PUBLISHED : Friday, 04 August, 2006, 12:00am
UPDATED : Friday, 04 August, 2006, 12:00am

More than 400,000 moved to safety before Typhoon Prapiroon hits Guangdong

Typhoon Prapiroon, the fifth large storm to batter southern China this year, roared ashore last night near Yangjiang in Guangdong, forcing the evacuation of hundreds of thousands of people.

Coming hard on the heels of tropical storms Kaemi and Bilis, Prapiroon landed at 7pm between the towns of Yangxi and Dianbei. It was the first typhoon to hit Guangdong directly this year and brought strong winds and heavy rain to the Pearl River Delta region.

Prapiroon - 'rain god' in Thai - was heading northwest at 20km/h, with winds of more than 118km/h at its centre. It left a trail of fallen trees and damaged buildings.

'It was strong enough to lift a truck and cause widespread destruction,' said Qiao Lin , a senior researcher at the China National Observatory.

Mr Qiao said the typhoon would weaken gradually after making landfall and affect a smaller area than Bilis or Kaemi.

'After landing, it will weaken a bit. But it will bring heavy rain. In certain areas, the rainfall could reach 400mm,' he said.

More than 90 per cent of the 612 mainlanders killed by Bilis last month died from flooding and landslides, said Liu Yuzhong, an official from the state flood control and drought relief headquarters.

Xinhua said 406,343 people had been moved to safety in the southern provinces of Hainan and Guangdong and the Guangxi Zhuang Autonomous Region.

Guangdong authorities called 53,200 vessels back to port. Typhoon warnings were issued in more than 50 cities and counties.

Water levels in reservoirs were lowered to prepare for flooding and coastal cities were told to shore up water barriers.

Classes were also cancelled in all public schools in Yangjiang and Zhanjiang .

The typhoon coincided with the end of a two-month moratorium on fishing in the South China Sea and many crews which had put to sea had to return empty-handed.

Local maritime police carried out eight rescue missions. CCTV said 68 people stranded on a vessel near Hong Kong waters had to be rescued by a team from the special administrative region.

The typhoon brought heavy downpours to Guangzhou and Shenzhen.

All ferry services to Hong Kong and Macau were suspended and dozens of flights were cancelled.

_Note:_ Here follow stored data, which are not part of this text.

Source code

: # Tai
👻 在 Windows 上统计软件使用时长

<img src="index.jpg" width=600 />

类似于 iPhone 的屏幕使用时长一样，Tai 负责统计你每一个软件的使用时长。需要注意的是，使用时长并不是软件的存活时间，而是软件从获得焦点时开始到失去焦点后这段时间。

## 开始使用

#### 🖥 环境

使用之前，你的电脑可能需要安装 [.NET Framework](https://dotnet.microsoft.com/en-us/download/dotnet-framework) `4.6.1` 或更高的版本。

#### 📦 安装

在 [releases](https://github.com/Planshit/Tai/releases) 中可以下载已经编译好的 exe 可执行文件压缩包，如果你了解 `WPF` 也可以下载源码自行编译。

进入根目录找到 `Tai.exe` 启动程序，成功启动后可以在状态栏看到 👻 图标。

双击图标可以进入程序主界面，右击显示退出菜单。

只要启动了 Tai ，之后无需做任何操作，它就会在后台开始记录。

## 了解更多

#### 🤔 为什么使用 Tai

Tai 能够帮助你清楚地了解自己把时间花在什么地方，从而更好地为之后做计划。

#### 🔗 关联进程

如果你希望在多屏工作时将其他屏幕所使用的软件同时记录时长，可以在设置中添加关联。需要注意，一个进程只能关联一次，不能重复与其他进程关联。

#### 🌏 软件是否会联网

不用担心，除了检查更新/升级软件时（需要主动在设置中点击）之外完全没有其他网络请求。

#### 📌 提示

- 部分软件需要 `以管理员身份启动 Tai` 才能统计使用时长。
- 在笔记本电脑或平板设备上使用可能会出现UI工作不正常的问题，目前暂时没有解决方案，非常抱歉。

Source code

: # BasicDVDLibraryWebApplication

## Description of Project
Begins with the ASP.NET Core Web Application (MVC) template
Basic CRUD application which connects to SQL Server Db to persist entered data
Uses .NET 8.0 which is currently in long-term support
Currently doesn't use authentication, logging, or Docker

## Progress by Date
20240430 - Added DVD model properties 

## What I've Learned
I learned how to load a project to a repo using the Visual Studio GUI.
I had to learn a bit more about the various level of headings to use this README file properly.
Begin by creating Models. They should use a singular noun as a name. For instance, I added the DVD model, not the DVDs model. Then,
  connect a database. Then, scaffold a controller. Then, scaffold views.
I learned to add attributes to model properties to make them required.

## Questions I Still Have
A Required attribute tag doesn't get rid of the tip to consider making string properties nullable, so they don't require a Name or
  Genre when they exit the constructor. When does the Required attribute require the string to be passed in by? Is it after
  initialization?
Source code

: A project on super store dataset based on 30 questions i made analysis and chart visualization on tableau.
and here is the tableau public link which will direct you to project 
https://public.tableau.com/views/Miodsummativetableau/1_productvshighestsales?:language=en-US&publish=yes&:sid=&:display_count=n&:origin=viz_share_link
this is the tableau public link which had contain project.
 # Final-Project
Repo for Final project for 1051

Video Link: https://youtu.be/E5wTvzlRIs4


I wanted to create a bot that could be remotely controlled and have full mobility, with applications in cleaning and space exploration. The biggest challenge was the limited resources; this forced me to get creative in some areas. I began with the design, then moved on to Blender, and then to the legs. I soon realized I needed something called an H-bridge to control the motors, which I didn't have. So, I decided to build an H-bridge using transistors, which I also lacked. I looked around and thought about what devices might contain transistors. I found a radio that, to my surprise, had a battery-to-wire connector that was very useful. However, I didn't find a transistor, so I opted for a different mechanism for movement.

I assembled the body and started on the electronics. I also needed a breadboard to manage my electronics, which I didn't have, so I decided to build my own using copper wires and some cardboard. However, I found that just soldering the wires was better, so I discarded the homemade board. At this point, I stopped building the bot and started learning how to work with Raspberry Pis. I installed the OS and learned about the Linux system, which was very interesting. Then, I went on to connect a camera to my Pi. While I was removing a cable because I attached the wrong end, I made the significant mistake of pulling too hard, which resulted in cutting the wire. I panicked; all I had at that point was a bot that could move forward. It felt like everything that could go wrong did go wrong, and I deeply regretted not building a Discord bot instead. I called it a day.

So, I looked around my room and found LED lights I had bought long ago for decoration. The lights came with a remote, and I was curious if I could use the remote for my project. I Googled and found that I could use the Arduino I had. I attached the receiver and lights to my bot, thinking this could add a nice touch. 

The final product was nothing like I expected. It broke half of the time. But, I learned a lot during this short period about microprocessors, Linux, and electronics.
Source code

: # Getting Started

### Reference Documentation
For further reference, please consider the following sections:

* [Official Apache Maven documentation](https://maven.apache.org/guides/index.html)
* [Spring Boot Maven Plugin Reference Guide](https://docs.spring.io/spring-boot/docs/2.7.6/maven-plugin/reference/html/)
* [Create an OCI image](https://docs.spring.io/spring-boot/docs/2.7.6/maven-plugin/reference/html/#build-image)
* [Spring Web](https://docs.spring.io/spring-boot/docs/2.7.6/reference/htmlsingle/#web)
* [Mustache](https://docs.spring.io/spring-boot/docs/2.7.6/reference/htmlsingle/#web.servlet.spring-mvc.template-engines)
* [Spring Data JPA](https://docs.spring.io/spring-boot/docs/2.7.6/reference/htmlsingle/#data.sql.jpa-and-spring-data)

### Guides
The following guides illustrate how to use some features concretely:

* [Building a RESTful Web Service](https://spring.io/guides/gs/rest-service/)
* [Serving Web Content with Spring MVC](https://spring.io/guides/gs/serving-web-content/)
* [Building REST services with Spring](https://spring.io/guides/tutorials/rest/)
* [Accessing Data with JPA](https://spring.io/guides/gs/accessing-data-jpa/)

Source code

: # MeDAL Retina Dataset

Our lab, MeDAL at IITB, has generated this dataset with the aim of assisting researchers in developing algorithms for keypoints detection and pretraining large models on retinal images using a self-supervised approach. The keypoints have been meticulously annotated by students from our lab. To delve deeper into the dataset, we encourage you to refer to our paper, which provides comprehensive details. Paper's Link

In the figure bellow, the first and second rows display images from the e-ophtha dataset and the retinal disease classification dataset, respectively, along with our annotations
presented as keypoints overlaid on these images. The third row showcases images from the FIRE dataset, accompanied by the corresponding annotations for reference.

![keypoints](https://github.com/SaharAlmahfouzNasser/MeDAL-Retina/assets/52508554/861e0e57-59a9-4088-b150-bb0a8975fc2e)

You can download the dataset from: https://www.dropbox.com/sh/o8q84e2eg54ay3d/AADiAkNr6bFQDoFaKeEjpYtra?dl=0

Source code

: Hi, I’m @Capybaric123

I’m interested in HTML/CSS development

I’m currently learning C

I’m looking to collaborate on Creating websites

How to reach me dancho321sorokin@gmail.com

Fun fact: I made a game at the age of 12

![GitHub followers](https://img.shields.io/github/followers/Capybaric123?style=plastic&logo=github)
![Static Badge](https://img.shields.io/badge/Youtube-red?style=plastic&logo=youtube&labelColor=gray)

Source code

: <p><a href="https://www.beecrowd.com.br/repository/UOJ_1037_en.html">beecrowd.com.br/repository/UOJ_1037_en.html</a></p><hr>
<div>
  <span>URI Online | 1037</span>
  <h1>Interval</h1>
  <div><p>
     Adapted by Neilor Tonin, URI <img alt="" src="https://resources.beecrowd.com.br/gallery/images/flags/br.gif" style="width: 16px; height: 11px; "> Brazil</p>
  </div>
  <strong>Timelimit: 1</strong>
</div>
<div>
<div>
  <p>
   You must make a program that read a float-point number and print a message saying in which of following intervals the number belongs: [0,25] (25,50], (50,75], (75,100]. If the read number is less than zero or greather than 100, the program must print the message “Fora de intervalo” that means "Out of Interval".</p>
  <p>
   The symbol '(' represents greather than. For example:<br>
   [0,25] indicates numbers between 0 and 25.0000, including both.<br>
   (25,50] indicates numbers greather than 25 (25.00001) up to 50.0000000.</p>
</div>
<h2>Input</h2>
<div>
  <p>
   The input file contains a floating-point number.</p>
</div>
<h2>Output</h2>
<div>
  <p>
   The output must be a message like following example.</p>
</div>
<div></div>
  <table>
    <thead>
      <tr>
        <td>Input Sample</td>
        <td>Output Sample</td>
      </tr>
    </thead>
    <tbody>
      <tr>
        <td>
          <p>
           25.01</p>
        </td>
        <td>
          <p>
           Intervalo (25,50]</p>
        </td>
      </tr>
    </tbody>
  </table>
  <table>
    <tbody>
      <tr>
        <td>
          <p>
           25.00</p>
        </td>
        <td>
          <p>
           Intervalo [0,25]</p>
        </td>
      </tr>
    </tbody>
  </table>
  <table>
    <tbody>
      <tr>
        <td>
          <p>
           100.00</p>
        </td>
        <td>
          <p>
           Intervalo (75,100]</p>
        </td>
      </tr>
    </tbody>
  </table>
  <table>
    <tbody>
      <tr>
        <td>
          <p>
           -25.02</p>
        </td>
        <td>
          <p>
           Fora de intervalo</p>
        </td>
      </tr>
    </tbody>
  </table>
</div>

Huang Guoming , from China Southern Airlines, said about 1,000 of the company's passengers were affected. Mr Huang said many flights to Hong Kong, Guangzhou, Shenzhen and Zhanjiang airports had to be cancelled or delayed.

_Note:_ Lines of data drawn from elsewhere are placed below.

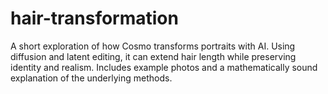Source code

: # hair-transformation
A short exploration of how Cosmo transforms portraits with AI. Using diffusion and latent editing, it can extend hair length while preserving identity and realism. Includes example photos and a mathematically sound explanation of the underlying methods.
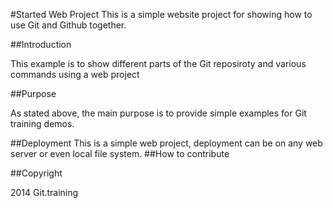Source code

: #Started Web Project
This is a simple website project for showing how to use Git and Github together.

##Introduction 

This example is to show different parts of the Git reposiroty and various commands using a web project

##Purpose

As stated above, the main purpose is to provide simple examples for Git training demos.

##Deployment
This is a simple web project, deployment can be on any web server or even local file system.
##How to contribute

##Copyright

2014 Git.training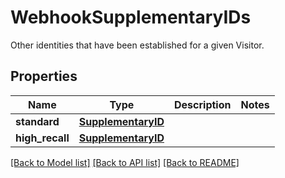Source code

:# WebhookSupplementaryIDs
Other identities that have been established for a given Visitor.


## Properties
Name | Type | Description | Notes
------------ | ------------- | ------------- | -------------
**standard** | [**SupplementaryID**](SupplementaryID.md) |  | 
**high_recall** | [**SupplementaryID**](SupplementaryID.md) |  | 

[[Back to Model list]](../README.md#documentation-for-models) [[Back to API list]](../README.md#documentation-for-api-endpoints) [[Back to README]](../README.md)

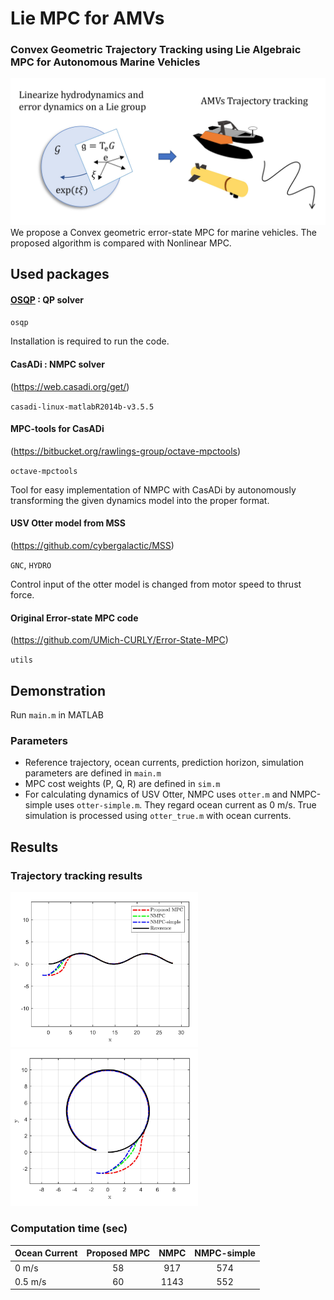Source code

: # Lie MPC for AMVs

### Convex Geometric Trajectory Tracking using Lie Algebraic MPC for Autonomous Marine Vehicles

<img src="https://github.com/UMich-CURLY/Lie-MPC-AMVs/blob/main/figures/framework3.jpg" width="600">
We propose a Convex geometric error-state MPC for marine vehicles. The proposed algorithm is compared with Nonlinear MPC.

## Used packages
#### [OSQP](https://osqp.org/docs/index.html) : QP solver 


`osqp`

Installation is required to run the code.

#### CasADi : NMPC solver 
(https://web.casadi.org/get/)

`casadi-linux-matlabR2014b-v3.5.5`

#### MPC-tools for CasADi 
(https://bitbucket.org/rawlings-group/octave-mpctools)

`octave-mpctools`

Tool for easy implementation of NMPC with CasADi by autonomously transforming the given dynamics model into the proper format.

#### USV Otter model from MSS 
(https://github.com/cybergalactic/MSS)

`GNC`, `HYDRO`

Control input of the otter model is changed from motor speed to thrust force.

#### Original Error-state MPC code 
(https://github.com/UMich-CURLY/Error-State-MPC)

`utils`

## Demonstration
Run `main.m` in MATLAB

### Parameters
* Reference trajectory, ocean currents, prediction horizon, simulation parameters are defined in `main.m`
* MPC cost weights (P, Q, R) are defined in `sim.m`
* For calculating dynamics of USV Otter, NMPC uses `otter.m` and NMPC-simple uses `otter-simple.m`. They regard ocean current as 0 m/s. True simulation is processed using `otter_true.m` with ocean currents.

## Results
### Trajectory tracking results
<p float="left">
<img src="https://github.com/UMich-CURLY/Lie-MPC-AMVs/blob/main/figures/result_1.jpg" width="300">
<img src="https://github.com/UMich-CURLY/Lie-MPC-AMVs/blob/main/figures/result_2.jpg" width="300">
</p>

### Computation time (sec)
| Ocean Current         | Proposed MPC | NMPC |  NMPC-simple |
|-----------------|:--------:|:--------:|:-----:|
| 0 m/s      |   58 |   917  | 574 |
| 0.5 m/s    |   60  |   1143  | 552 |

A Guangzhou resident described the typhoon as the biggest he had seen in recent years.

'I saw 'whitecapping' [waves] on the Pearl River. It's very rare in Guangzhou.'

A Guangzhou tour guide said: 'Our business has been affected a lot by this typhoon.'

The typhoon also brought about 60mm of rainfall in 24 hours to Shenzhen, but did not cause much damage.

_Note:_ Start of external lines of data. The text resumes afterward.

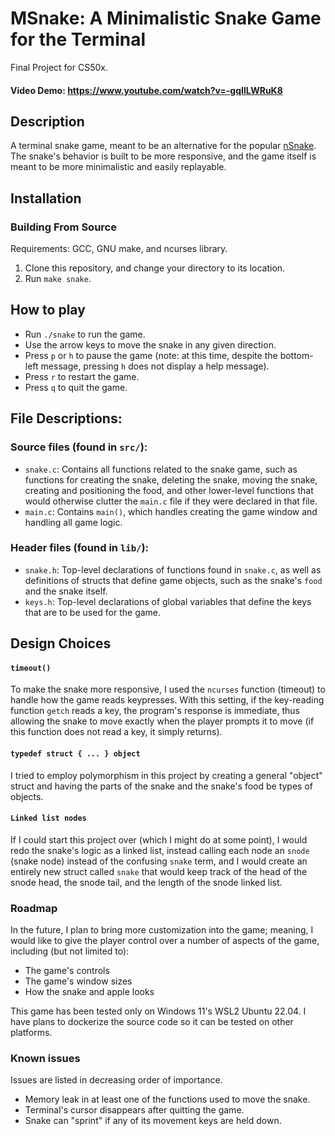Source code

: # MSnake: A Minimalistic Snake Game for the Terminal

Final Project for CS50x.

#### Video Demo: https://www.youtube.com/watch?v=-gqIlLWRuK8

## Description

A terminal snake game, meant to be an alternative for the popular [nSnake](https://github.com/alexdantas/nSnake). The snake's behavior is built to be more responsive, and the game itself is meant to be more minimalistic and easily replayable. 

## Installation

### Building From Source

Requirements: GCC, GNU make, and ncurses library.

1. Clone this repository, and change your directory to its location.
2. Run `make snake`.

## How to play

- Run `./snake` to run the game. 
- Use the arrow keys to move the snake in any given direction.
- Press `p` or `h` to pause the game (note: at this time, despite the bottom-left message, pressing `h` does not display a help message).
- Press `r` to restart the game. 
- Press `q` to quit the game.

## File Descriptions:

### Source files (found in `src/`):

- `snake.c`: Contains all functions related to the snake game, such as functions for creating the snake, deleting the snake, moving the snake, creating and positioning the food, and other lower-level functions that would otherwise clutter the `main.c` file if they were declared in that file.
- `main.c`: Contains `main()`, which handles creating the game window and handling all game logic.

### Header files (found in `lib/`):

- `snake.h`: Top-level declarations of functions found in `snake.c`, as well as definitions of structs that define game objects, such as the snake's `food` and the snake itself.
- `keys.h`: Top-level declarations of global variables that define the keys that are to be used for the game.


## Design Choices

#### `timeout()`

To make the snake more responsive, I used the `ncurses` function (timeout) to handle how the game reads keypresses. With this setting, if the key-reading function `getch` reads a key, the program's response is immediate, thus allowing the snake to move exactly when the player prompts it to move (if this function does not read a key, it simply returns).  

#### `typedef struct { ... } object`

I tried to employ polymorphism in this project by creating a general "object" struct and having the parts of the snake and the snake's food be types of objects. 

#### `Linked list nodes`

If I could start this project over (which I might do at some point), I would redo the snake's logic as a linked list, instead calling each node an `snode` (snake node) instead of the confusing `snake` term, and I would create an entirely new struct called `snake` that would keep track of the head of the snode head, the snode tail, and the length of the snode linked list.

### Roadmap

In the future, I plan to bring more customization into the game; meaning, I would like to give the player control over a number of aspects of the game, including (but not limited to):

- The game's controls
- The game's window sizes
- How the snake and apple looks 

This game has been tested only on Windows 11's WSL2 Ubuntu 22.04. I have plans to dockerize the source code so it can be tested on other platforms.

### Known issues

Issues are listed in decreasing order of importance.

- Memory leak in at least one of the functions used to move the snake.
- Terminal's cursor disappears after quitting the game. 
- Snake can "sprint" if any of its movement keys are held down.
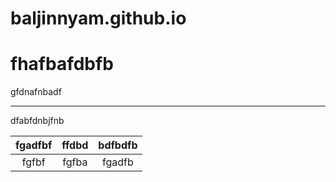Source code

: # baljinnyam.github.io

# fhafbafdbfb
 gfdnafnbadf
 
 
 -------------------------------
 
 dfabfdnbjfnb
 
 | fgadfbf | ffdbd | bdfbdfb |
 | :--: | :--: | :--: |
 | fgfbf  | fgfba | fgadfb |
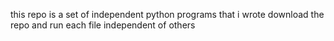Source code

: this repo is a set of independent python programs that i wrote download the repo and run each file independent of others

Train services to Hong Kong were temporarily affected yesterday morning.

Prapiroon was moving towards Guangxi and could eventually reach the eastern part of Yunnan province, said Qian Chuanhai, a researcher from the national observatory.

Hainan authorities evacuated more than 90,633 people and called back 20,395 ships and boats.

Three special taskforces were sent to Wenchang , Haikou and Qionghai to organise flood prevention work.

Mr Qiao said the region was experiencing its highest incidence of typhoons in more than half a century and attributed the activity to global warming.

Agence France-Presse reported yesterday that the Red Cross and Red Crescent aid grouping appealed for 3.8 million euros (HK$37.83 million) to help the hundreds of thousands affected by the recent storms.